Atom interferometry in an optical cavity

We have demonstrated the first light pulse atom interferometer using an in-vacuum optical cavity to generate the matter wave beamsplitters. An optical cavity allows for a compact setup with several advantages over traditional atom interferometers. Even with modest laser power, large intracavity intensity should enable high order multiphoton beamsplitters which increase the sensitivity of an interferometer. Clean wavefronts from spatial mode filtering can reduce contrast loss for both light pulse interferometers as well as optical lattice based interferometers. In addition, well-defined spatial modes allow many useful properties such as the beam size, waist position, and divergence to be determined with high accuracy. Finally, the use of high order transverse spatial modes gives multiple self-aligned beams useful in applications such as Sagnac interferometry for rotation sensing. We discuss our recent investigations into novel beamsplitters and interferometer geometries in the optical cavity and the implications for a compact inertial sensor as well as measurements of the gravitational Aharanov-Bohm effect and Newton's gravitational constant.   

Interferometry of atoms in concentric ring traps

Recently, an interference experiment of a rotating and a stationary Bose-Einstein condensate was conducted in NIST, as a part of efforts to create the atomic analogue of a SQUID. Inspired by this experiment, we model the interference of two atoms after release from a ``double-ring'' trap. The trap consist of two concentric rings with tight radial and azimuthal confinement, which makes the system before release effectively one-dimensional. One of the rings has a rotating barrier potential, which we model as a $\delta$-function potential. Initially, the particles are in a coherent superposition of being present in either ring. After the trap is released or turned off, the atoms produce a spiral interference pattern. The number of arms of the spiral is determined by the rotation rate of the barrier potential. We investigate numerically and analytically the effect of atom-atom interactions between the atoms and the strength of the barrier on the interference pattern.   

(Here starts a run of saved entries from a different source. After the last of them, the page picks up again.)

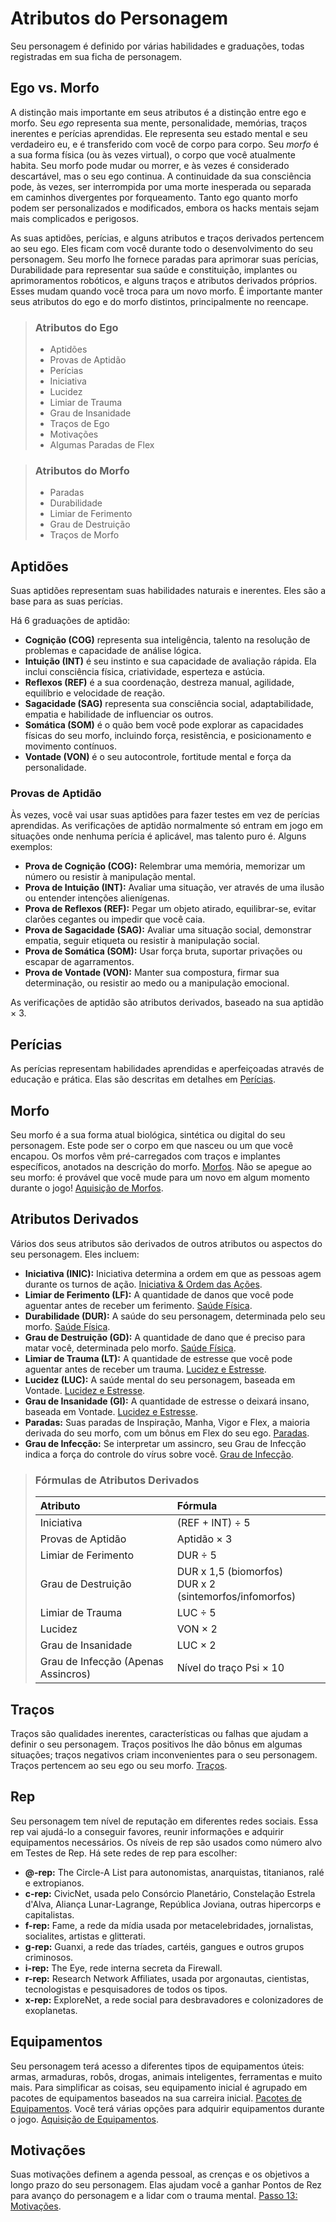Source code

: # Atributos do Personagem

Seu personagem é definido por várias habilidades e graduações, todas registradas em sua ficha de personagem.

## Ego vs. Morfo

A distinção mais importante em seus atributos é a distinção entre ego e morfo. Seu _ego_ representa sua mente, personalidade, memórias, traços inerentes e perícias aprendidas. Ele representa seu estado mental e seu verdadeiro eu, e é transferido com você de corpo para corpo. Seu _morfo_ é a sua forma física (ou às vezes virtual), o corpo que você atualmente habita. Seu morfo pode mudar ou morrer, e às vezes é considerado descartável, mas o seu ego continua. A continuidade da sua consciência pode, às vezes, ser interrompida por uma morte inesperada ou separada em caminhos divergentes por forqueamento. Tanto ego quanto morfo podem ser personalizados e modificados, embora os hacks mentais sejam mais complicados e perigosos.

As suas aptidões, perícias, e alguns atributos e traços derivados pertencem ao seu ego. Eles ficam com você durante todo o desenvolvimento do seu personagem. Seu morfo lhe fornece paradas para aprimorar suas perícias, Durabilidade para representar sua saúde e constituição, implantes ou aprimoramentos robóticos, e alguns traços e atributos derivados próprios. Esses mudam quando você troca para um novo morfo. É importante manter seus atributos do ego e do morfo distintos, principalmente no reencape.

<blockquote>

### Atributos do Ego

<div class="two-columns">

- Aptidões
- Provas de Aptidão
- Perícias
- Iniciativa
- Lucidez
- Limiar de Trauma
- Grau de Insanidade
- Traços de Ego
- Motivações
- Algumas Paradas de Flex

</div>

</blockquote>

<blockquote>

### Atributos do Morfo

<div class="two-columns">

- Paradas
- Durabilidade
- Limiar de Ferimento
- Grau de Destruição
- Traços de Morfo

</div>

</blockquote>

## Aptidões

Suas aptidões representam suas habilidades naturais e inerentes. Eles são a base para as suas perícias.

Há 6 graduações de aptidão:

- **Cognição (COG)** representa sua inteligência, talento na resolução de problemas e capacidade de análise lógica.
- **Intuição (INT)** é seu instinto e sua capacidade de avaliação rápida. Ela inclui consciência física, criatividade, esperteza e astúcia.
- **Reflexos (REF)** é a sua coordenação, destreza manual, agilidade, equilíbrio e velocidade de reação.
- **Sagacidade (SAG)** representa sua consciência social, adaptabilidade, empatia e habilidade de influenciar os outros.
- **Somática (SOM)** é o quão bem você pode explorar as capacidades físicas do seu morfo, incluindo força, resistência, e posicionamento e movimento contínuos.
- **Vontade (VON)** é o seu autocontrole, fortitude mental e força da personalidade.

### Provas de Aptidão

Às vezes, você vai usar suas aptidões para fazer testes em vez de perícias aprendidas. As verificações de aptidão normalmente só entram em jogo em situações onde nenhuma perícia é aplicável, mas talento puro é. Alguns exemplos:

- **Prova de Cognição (COG):** Relembrar uma memória, memorizar um número ou resistir à manipulação mental.
- **Prova de Intuição (INT):** Avaliar uma situação, ver através de uma ilusão ou entender intenções alienígenas.
- **Prova de Reflexos (REF):** Pegar um objeto atirado, equilibrar-se, evitar clarões cegantes ou impedir que você caia.
- **Prova de Sagacidade (SAG):** Avaliar uma situação social, demonstrar empatia, seguir etiqueta ou resistir à manipulação social.
- **Prova de Somática (SOM):** Usar força bruta, suportar privações ou escapar de agarramentos.
- **Prova de Vontade (VON):** Manter sua compostura, firmar sua determinação, ou resistir ao medo ou a manipulação emocional.

As verificações de aptidão são atributos derivados, baseado na sua aptidão × 3.

## Perícias

As perícias representam habilidades aprendidas e aperfeiçoadas através de educação e prática. Elas são descritas em detalhes em [Perícias](../04/18-skills.md).

## Morfo

Seu morfo é a sua forma atual biológica, sintética ou digital do seu personagem. Este pode ser o corpo em que nasceu ou um que você encapou. Os morfos vêm pré-carregados com traços e implantes específicos, anotados na descrição do morfo. [Morfos](../04/21-morphs.md). Não se apegue ao seu morfo: é provável que você mude para um novo em algum momento durante o jogo! [Aquisição de Morfos](../15/03-acquiring-morphs.md).

## Atributos Derivados

Vários dos seus atributos são derivados de outros atributos ou aspectos do seu personagem. Eles incluem:

- **Iniciativa (INIC):** Iniciativa determina a ordem em que as pessoas agem durante os turnos de ação. [Iniciativa & Ordem das Ações](../03/04-initiative-order-of-actions.md).
- **Limiar de Ferimento (LF):** A quantidade de danos que você pode aguentar antes de receber um ferimento. [Saúde Física](../12/16-physical-health.md).
- **Durabilidade (DUR):** A saúde do seu personagem, determinada pelo seu morfo. [Saúde Física](../12/16-physical-health.md).
- **Grau de Destruição (GD):** A quantidade de dano que é preciso para matar você, determinada pelo morfo. [Saúde Física](../12/16-physical-health.md).
- **Limiar de Trauma (LT):** A quantidade de estresse que você pode aguentar antes de receber um trauma. [Lucidez e Estresse](../12/18-mental-health.md#lucidity-and-stress).
- **Lucidez (LUC):** A saúde mental do seu personagem, baseada em Vontade. [Lucidez e Estresse](../12/18-mental-health.md#lucidity-and-stress).
- **Grau de Insanidade (GI):** A quantidade de estresse o deixará insano, baseada em Vontade. [Lucidez e Estresse](../12/18-mental-health.md#lucidity-and-stress).
- **Paradas:** Suas paradas de Inspiração, Manha, Vigor e Flex, a maioria derivada do seu morfo, com um bônus em Flex do seu ego. [Paradas](../03/05-pools.md).
- **Grau de Infecção:** Se interpretar um assincro, seu Grau de Infecção indica a força do controle do vírus sobre você. [Grau de Infecção](../14/01-psi-overview.md#infection-rating).

<blockquote class="table">

### Fórmulas de Atributos Derivados

| Atributo                            | Fórmula                                                         |
|:----------------------------------- |:--------------------------------------------------------------- |
| Iniciativa                          | (REF + INT) ÷ 5                                                 |
| Provas de Aptidão                   | Aptidão × 3                                                     |
| Limiar de Ferimento                 | DUR ÷ 5                                                         |
| Grau de Destruição                  | DUR x 1,5 (biomorfos)<br>DUR x 2 (sintemorfos/infomorfos) |
| Limiar de Trauma                    | LUC ÷ 5                                                         |
| Lucidez                             | VON × 2                                                         |
| Grau de Insanidade                  | LUC × 2                                                         |
| Grau de Infecção (Apenas Assincros) | Nível do traço Psi × 10                                         |

</blockquote>

## Traços

Traços são qualidades inerentes, características ou falhas que ajudam a definir o seu personagem. Traços positivos lhe dão bônus em algumas situações; traços negativos criam inconvenientes para o seu personagem. Traços pertencem ao seu ego ou seu morfo. [Traços](../04/28-traits.md).

## Rep

Seu personagem tem nível de reputação em diferentes redes sociais. Essa rep vai ajudá-lo a conseguir favores, reunir informações e adquirir equipamentos necessários. Os níveis de rep são usados como número alvo em Testes de Rep. Há sete redes de rep para escolher:

- **@-rep:** The Circle-A List para autonomistas, anarquistas, titanianos, ralé e extropianos.
- **c-rep:** CivicNet, usada pelo Consórcio Planetário, Constelação Estrela d'Alva, Aliança Lunar-Lagrange, República Joviana, outras hipercorps e capitalistas.
- **f-rep:** Fame, a rede da mídia usada por metacelebridades, jornalistas, socialites, artistas e glitterati.
- **g-rep:** Guanxi, a rede das tríades, cartéis, gangues e outros grupos criminosos.
- **i-rep:** The Eye, rede interna secreta da Firewall.
- **r-rep:** Research Network Affiliates, usada por argonautas, cientistas, tecnologistas e pesquisadores de todos os tipos.
- **x-rep:** ExploreNet, a rede social para desbravadores e colonizadores de exoplanetas.

## Equipamentos

Seu personagem terá acesso a diferentes tipos de equipamentos úteis: armas, armaduras, robôs, drogas, animais inteligentes, ferramentas e muito mais. Para simplificar as coisas, seu equipamento inicial é agrupado em pacotes de equipamentos baseados na sua carreira inicial. [Pacotes de Equipamentos](../04/27-gear-packs.md). Você terá várias opções para adquirir equipamentos durante o jogo. [Aquisição de Equipamentos](../16/02-acquiring-gear.md).

## Motivações

Suas motivações definem a agenda pessoal, as crenças e os objetivos a longo prazo do seu personagem. Elas ajudam você a ganhar Pontos de Rez para avanço do personagem e a lidar com o trauma mental. [Passo 13: Motivações](../04/16-step-13-motivations.md).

Tunnelling and Reflection of Matter-waves by a Repulsive Barrier

Ultracold atomic systems provide us with a unique opportunity to study matter-waves and their interactions in a controlled environment. The broad Feshbach resonance of $^7$Li atoms in the $|1,1\rangle$ state allows us to tune the scattering length from positive to negative in order to produce quasi-$1$-D bright matter-wave solitons. In our work, we examine reflection and transmission of a degenerate gas at a repulsive barrier, derived from a near-resonant, cylindrically-focussed Gaussian beam, and the effect of interactions is explored by varying the scattering length.   

Diffraction Phases and Atomic Interactions in a Bose-Einstein Condensate Interferometer

We report on recent progress from our Yb Bose-Einstein condensate (BEC) matter-wave interferometer. We have studied, both theoretically and experimentally, large phase shifts due to diffraction of the matter waves from standing waves of light. These shifts constitute the largest systematic effect for a contrast interferometer. The second largest systematic effect comes from atomic interactions. Several different types of interaction effect have been studied, verifying our theoretical models. We also report long interrogation times (up to 22ms), showing no degradation of interferometer contrast, with which we are able to achieve the highest precision yet for a matter-wave interferometer using a BEC as a source. We will briefly discuss a new machine dedicated to precision interferometry and prospects for studying phase transitions with our BEC interferometer.   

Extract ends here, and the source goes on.